While sharing a certain dark future representation with part of the sci-fi tradition, S.I.C. also borrows its ambiance from a reinterpretation of film noir elements which movies like Blade Runner, 12 Monkeys or Dark City helped develop. Of course, S.I.C. is not a full narrative and, because of that, I refer mainly to its visual characteristics, not to the plot components of noir stories it could possibly have. As for what we see: the urban industrial/post-industrial atmosphere is there, as are the dark alleys and the somber places. And if the proper WindLight presets one chooses (nowadays, most viewers for SL, including the official one, have plenty of them), it is easy to reproduce the chiaroscuro photography which is typical of the noir visual effects. One can identify there, as well, some influence of the early 20th Century German Expressionism, which is considered to be one of the sources from which the noir takes inspiration – and which, itself, gave us one of the earliest examples of a dystopia in a movie: Metropolis, by Fritz Lang.
As in other cyberpunk scenarios, S.I.C. mixes those effects and the colorful mess linked to the imagery of postmodern cities – and in many cases to their realities as well. Think of contemporary big cities, not only in the Western world, but also in Asia, for instance, with their neon advertising devices, their tall buildings with lights on during the night, some of them topped by LED screen billboards… S.I.C. has some of that feeling, too.
Though to a limited extent, S.I.C. is interactive (i.e. it is not only a static scene).

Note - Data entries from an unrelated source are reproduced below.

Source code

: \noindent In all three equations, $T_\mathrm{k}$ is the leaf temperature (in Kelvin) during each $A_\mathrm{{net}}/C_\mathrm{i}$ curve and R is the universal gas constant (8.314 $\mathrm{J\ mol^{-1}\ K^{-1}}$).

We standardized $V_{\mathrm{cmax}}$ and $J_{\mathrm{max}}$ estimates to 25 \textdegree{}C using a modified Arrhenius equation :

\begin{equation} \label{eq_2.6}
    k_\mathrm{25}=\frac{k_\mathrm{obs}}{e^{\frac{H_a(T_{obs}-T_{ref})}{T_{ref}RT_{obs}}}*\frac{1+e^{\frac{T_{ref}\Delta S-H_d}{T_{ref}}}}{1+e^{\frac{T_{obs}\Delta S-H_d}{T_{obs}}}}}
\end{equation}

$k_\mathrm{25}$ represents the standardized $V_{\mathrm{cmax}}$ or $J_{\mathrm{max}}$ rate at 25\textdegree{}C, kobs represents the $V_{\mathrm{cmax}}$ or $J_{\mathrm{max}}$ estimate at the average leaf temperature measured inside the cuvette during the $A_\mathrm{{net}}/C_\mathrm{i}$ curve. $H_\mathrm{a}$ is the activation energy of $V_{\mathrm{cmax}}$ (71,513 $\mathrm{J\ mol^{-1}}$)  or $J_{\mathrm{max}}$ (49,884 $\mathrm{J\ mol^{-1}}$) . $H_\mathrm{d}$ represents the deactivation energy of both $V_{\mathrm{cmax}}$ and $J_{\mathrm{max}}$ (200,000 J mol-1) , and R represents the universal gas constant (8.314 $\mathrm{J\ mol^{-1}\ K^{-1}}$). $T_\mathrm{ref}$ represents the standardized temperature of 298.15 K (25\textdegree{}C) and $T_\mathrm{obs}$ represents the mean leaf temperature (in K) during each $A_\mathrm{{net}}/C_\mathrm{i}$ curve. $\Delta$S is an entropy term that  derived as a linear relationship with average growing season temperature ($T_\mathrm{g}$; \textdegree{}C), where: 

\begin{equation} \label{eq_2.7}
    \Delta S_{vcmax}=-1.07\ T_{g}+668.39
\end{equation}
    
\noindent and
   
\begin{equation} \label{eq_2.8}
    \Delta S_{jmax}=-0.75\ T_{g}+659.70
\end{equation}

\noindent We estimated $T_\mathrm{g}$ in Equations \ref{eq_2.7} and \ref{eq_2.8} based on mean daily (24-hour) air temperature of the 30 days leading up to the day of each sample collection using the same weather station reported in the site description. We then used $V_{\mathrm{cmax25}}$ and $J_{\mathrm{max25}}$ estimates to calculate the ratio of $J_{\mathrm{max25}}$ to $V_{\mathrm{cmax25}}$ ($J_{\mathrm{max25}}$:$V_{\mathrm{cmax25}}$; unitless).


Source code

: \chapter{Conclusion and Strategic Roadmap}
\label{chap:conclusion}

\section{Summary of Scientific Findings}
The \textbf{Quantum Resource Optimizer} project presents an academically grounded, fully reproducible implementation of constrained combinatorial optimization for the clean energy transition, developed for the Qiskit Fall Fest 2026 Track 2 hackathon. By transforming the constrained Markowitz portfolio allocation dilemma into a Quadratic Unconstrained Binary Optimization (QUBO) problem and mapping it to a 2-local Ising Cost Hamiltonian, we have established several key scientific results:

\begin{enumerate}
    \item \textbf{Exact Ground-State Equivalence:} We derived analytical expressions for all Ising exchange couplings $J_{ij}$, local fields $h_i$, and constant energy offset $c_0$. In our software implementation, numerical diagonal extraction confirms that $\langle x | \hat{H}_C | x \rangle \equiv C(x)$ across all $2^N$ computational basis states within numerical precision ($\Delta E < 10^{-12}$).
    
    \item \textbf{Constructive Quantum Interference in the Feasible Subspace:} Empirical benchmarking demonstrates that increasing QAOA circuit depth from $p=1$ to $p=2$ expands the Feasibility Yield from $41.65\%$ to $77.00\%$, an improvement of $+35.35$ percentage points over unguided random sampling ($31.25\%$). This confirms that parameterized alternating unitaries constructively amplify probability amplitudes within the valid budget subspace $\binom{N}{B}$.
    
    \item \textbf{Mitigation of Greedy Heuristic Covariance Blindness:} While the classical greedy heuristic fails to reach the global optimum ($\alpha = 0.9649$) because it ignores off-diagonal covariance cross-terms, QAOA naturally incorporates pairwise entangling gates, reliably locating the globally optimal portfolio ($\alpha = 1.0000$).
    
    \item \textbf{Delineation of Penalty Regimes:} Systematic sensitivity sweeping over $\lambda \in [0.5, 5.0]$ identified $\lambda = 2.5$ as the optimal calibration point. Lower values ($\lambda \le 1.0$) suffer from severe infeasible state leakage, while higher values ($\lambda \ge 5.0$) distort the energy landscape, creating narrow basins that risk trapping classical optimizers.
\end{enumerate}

It is possible to step on certain bases found on the ground where one can dance or fight, or to take self pics at an automatic photo machine… This time I also got locked in a jewelry store when I touched a glass display case there, activating its security system – was I was accidentally stealing jewelry? And, of course, watch out at the arrival point, the robots are there! But if you want to buy stuff with the sim’s atmosphere, it’s there, too, where you will find a store. Probably the most interesting experience, though, is the visual tour provided by a panoramic viewer device that one finds after climbing some stairs and which works by driving one’s camera all around the sim.
Finally, I ended my visit to S.I.C. by going to a jazz (?) bar and playing the piano to the little monsters that are long-time habitués there. After all, even in such a somber place, there is music as well.